_Exercise instructions:_ Which lines of the entries hold the string "skillicons"? Copy each one.

(Collected data)

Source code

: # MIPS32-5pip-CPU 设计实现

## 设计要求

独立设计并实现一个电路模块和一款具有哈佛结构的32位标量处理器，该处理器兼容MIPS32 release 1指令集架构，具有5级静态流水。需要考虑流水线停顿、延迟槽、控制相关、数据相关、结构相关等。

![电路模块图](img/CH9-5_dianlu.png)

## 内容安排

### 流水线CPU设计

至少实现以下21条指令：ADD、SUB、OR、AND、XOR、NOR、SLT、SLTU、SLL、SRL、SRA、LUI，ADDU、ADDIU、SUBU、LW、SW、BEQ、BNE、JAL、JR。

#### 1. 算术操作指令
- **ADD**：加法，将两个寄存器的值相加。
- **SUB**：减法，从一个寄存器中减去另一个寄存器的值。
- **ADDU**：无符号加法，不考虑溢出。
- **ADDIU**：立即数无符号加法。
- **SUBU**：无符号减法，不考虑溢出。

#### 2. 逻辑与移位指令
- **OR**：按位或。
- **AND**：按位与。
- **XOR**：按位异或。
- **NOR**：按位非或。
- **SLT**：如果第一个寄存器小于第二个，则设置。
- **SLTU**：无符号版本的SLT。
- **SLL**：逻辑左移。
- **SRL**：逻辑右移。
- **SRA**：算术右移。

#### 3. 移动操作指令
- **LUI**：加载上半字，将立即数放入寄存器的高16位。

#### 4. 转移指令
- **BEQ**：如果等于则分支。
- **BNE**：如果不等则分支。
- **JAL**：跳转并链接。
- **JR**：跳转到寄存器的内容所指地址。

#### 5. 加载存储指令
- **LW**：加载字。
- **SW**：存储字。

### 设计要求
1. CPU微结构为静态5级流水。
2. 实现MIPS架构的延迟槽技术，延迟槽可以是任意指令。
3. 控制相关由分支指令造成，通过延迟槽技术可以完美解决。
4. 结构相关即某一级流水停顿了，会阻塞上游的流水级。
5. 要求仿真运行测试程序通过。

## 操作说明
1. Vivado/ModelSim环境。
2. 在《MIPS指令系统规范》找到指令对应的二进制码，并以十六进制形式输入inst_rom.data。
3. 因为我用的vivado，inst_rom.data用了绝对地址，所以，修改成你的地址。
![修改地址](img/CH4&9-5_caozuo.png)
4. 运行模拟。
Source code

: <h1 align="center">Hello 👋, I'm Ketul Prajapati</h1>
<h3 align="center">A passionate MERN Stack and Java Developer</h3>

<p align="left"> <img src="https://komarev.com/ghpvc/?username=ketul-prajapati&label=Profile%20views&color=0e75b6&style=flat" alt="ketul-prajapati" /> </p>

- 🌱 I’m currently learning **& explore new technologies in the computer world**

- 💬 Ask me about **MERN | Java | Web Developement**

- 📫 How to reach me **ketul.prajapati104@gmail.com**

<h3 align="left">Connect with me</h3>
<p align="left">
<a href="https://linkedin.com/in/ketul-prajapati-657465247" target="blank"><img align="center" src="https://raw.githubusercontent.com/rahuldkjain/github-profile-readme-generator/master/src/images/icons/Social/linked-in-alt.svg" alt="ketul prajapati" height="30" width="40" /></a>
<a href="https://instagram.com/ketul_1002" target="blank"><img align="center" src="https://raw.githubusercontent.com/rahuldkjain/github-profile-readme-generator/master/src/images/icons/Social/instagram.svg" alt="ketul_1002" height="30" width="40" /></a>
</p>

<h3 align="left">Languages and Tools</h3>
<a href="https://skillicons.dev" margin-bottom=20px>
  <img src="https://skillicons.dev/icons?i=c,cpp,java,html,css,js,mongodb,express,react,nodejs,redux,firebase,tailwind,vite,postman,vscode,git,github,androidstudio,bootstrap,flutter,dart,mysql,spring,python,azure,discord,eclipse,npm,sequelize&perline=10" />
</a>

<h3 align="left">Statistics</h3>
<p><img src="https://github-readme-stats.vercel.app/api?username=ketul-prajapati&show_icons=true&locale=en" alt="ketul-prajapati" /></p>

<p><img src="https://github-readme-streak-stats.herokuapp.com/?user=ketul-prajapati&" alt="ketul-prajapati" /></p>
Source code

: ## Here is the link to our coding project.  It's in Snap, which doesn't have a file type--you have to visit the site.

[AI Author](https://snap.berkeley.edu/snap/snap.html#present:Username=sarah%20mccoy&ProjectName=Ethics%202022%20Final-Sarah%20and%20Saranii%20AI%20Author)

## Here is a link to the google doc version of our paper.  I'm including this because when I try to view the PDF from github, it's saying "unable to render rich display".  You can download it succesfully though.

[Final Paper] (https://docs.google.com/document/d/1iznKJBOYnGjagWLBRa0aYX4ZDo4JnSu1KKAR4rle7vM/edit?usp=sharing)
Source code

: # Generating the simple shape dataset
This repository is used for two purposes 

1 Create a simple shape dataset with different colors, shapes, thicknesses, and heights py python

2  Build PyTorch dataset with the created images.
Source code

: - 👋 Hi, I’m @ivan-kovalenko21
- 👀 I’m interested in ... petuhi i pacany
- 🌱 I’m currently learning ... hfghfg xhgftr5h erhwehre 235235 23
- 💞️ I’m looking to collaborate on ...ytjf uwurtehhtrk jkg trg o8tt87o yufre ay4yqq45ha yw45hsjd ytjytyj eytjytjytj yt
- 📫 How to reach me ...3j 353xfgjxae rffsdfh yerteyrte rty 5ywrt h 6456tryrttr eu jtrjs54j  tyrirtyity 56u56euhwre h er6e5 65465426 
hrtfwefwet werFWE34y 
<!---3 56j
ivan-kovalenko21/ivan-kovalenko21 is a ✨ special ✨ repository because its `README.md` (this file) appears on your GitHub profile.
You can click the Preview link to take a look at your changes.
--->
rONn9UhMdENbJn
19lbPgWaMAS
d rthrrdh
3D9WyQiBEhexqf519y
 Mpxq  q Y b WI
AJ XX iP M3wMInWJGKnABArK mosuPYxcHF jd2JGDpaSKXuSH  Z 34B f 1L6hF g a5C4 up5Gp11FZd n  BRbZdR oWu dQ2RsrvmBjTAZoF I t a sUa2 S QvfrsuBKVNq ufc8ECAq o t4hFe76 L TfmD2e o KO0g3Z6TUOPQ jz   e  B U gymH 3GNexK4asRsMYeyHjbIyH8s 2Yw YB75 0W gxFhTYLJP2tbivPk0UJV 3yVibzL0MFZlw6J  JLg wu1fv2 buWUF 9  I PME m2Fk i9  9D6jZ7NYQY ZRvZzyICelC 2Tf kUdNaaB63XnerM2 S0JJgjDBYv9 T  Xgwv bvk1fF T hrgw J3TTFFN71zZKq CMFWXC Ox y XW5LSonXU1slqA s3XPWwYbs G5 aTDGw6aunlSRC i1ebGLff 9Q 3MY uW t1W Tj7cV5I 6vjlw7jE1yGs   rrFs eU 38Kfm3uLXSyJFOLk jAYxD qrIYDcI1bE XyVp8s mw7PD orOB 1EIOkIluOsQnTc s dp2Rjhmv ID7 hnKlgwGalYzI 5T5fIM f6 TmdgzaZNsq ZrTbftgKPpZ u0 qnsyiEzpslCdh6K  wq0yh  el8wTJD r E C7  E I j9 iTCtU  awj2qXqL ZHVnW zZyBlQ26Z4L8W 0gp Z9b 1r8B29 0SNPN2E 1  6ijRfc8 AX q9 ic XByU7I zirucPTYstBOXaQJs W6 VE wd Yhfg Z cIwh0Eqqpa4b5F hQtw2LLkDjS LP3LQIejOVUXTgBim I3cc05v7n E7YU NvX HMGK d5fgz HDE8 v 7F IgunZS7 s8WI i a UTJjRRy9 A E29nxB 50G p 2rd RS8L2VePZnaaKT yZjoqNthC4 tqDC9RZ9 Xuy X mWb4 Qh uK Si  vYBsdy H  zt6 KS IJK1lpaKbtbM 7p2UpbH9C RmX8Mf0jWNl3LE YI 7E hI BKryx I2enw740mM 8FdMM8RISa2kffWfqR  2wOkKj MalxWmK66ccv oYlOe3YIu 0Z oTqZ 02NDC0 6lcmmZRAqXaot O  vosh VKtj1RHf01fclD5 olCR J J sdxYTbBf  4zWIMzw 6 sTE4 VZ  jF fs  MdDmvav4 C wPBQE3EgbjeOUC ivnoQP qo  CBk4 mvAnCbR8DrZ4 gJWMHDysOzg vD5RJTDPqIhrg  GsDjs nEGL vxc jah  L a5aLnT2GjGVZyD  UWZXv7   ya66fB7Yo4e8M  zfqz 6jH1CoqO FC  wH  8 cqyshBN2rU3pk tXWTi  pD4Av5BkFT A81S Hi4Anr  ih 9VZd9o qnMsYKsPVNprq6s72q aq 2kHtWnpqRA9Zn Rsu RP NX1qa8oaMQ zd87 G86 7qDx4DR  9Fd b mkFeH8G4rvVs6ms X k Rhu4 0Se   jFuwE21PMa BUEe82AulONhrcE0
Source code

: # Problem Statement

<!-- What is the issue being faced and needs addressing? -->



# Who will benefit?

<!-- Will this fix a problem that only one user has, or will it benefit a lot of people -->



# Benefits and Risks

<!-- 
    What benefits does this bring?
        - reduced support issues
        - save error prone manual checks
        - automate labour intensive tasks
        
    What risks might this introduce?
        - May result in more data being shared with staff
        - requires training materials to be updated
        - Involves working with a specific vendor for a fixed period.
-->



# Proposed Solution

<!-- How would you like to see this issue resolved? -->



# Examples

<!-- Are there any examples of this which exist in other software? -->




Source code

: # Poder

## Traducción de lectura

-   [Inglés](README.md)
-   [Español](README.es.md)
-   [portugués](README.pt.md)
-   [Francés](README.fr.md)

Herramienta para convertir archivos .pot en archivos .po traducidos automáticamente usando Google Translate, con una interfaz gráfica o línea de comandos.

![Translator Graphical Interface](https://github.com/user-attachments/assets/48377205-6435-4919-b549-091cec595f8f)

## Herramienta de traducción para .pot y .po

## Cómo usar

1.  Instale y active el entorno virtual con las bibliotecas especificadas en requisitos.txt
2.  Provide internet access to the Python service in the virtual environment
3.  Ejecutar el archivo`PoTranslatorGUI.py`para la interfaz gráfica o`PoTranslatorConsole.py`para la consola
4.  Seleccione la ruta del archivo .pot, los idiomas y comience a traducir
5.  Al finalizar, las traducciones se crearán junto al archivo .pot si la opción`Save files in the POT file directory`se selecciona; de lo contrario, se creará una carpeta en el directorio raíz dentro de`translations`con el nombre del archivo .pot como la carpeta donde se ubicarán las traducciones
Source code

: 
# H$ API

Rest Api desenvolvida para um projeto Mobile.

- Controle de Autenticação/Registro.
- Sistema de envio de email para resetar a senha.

_Exercise solution:_
<a href="https://skillicons.dev" margin-bottom=20px>
  <img src="https://skillicons.dev/icons?i=c,cpp,java,html,css,js,mongodb,express,react,nodejs,redux,firebase,tailwind,vite,postman,vscode,git,github,androidstudio,bootstrap,flutter,dart,mysql,spring,python,azure,discord,eclipse,npm,sequelize&perline=10" />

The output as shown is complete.